> [TASK BRIEF] Note how many lines in the entries contain the string "flow", then give that number and nothing else.

> [EXCERPTED RECORDS]
-- Opening Marker --

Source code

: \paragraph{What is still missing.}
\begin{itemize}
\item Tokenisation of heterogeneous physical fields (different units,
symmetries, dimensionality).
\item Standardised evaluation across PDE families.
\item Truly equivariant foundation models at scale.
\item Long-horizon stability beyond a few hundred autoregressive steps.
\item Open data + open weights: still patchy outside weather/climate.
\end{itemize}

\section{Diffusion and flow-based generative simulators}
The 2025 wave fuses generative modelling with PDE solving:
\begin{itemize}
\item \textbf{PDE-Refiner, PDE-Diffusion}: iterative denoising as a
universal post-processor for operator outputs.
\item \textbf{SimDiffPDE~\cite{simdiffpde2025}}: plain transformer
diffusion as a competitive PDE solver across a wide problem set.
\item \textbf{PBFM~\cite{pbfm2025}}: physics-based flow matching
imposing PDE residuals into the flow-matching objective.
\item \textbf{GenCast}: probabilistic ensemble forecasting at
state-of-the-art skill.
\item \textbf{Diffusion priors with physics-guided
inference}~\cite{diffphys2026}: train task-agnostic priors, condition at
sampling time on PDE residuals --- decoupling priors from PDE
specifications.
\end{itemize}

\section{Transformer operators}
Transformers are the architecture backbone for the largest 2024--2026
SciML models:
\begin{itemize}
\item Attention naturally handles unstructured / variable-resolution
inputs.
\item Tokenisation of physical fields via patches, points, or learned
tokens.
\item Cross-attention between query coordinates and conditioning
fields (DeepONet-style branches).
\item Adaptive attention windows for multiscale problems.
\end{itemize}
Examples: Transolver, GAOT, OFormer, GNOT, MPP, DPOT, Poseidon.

-- Closing Marker --
-- Opening Marker --

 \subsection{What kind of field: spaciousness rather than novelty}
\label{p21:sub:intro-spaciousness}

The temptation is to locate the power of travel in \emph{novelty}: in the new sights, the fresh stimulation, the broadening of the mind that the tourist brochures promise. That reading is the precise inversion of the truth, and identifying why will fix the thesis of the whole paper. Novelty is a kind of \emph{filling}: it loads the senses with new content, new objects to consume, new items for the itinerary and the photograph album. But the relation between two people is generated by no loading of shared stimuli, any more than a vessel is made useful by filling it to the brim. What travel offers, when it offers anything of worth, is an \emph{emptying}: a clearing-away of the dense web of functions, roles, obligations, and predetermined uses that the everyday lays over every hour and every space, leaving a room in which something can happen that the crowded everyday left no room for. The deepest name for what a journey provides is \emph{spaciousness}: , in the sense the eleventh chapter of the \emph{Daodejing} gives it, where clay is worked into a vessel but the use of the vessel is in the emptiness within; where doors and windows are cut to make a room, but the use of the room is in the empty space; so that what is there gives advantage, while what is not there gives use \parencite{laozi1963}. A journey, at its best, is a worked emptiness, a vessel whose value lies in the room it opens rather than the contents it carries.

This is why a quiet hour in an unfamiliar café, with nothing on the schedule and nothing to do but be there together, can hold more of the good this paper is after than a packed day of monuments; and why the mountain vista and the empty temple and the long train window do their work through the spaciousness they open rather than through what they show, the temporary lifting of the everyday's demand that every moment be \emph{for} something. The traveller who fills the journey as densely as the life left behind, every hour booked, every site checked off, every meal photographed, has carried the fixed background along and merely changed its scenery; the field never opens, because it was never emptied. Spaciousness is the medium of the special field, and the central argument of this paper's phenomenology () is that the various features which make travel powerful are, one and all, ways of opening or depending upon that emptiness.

-- Closing Marker --
-- Opening Marker --

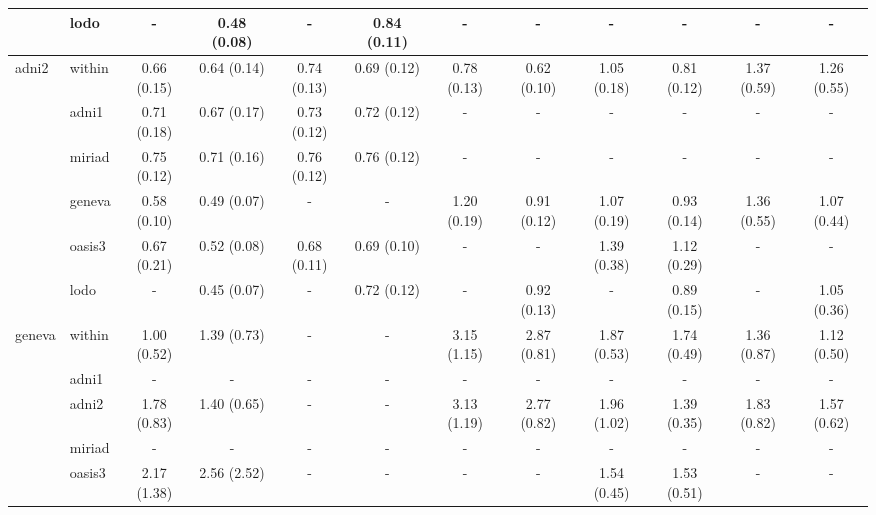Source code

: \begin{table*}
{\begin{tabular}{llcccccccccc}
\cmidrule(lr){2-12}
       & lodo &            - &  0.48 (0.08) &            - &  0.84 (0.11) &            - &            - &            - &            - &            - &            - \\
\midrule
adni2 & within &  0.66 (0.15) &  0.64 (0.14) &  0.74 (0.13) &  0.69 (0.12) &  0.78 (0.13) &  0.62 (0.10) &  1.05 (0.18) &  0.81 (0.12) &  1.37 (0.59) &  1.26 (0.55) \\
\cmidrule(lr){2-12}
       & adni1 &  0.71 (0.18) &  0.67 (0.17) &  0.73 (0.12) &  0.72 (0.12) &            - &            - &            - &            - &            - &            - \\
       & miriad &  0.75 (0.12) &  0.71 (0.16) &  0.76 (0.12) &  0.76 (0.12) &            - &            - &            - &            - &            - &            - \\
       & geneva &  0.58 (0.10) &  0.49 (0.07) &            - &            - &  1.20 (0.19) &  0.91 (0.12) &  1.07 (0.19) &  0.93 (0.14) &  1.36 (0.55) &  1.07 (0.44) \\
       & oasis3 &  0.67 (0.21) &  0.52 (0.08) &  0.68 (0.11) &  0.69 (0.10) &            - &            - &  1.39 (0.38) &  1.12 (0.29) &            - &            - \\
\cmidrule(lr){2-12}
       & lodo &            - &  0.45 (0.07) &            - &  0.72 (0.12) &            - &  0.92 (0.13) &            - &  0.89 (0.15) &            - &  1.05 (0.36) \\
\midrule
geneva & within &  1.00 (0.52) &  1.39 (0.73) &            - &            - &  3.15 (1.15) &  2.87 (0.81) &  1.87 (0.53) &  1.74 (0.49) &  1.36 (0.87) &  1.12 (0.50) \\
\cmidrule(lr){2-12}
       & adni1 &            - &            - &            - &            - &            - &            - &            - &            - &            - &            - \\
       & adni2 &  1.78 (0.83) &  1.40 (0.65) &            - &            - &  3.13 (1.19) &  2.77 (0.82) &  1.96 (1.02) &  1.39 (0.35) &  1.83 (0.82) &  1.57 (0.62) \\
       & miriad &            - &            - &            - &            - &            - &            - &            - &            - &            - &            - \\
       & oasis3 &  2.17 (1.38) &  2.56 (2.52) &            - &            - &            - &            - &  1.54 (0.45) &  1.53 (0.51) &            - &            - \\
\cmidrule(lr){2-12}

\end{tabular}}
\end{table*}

-- Closing Marker --

> [EXERCISE RESPONSE] 3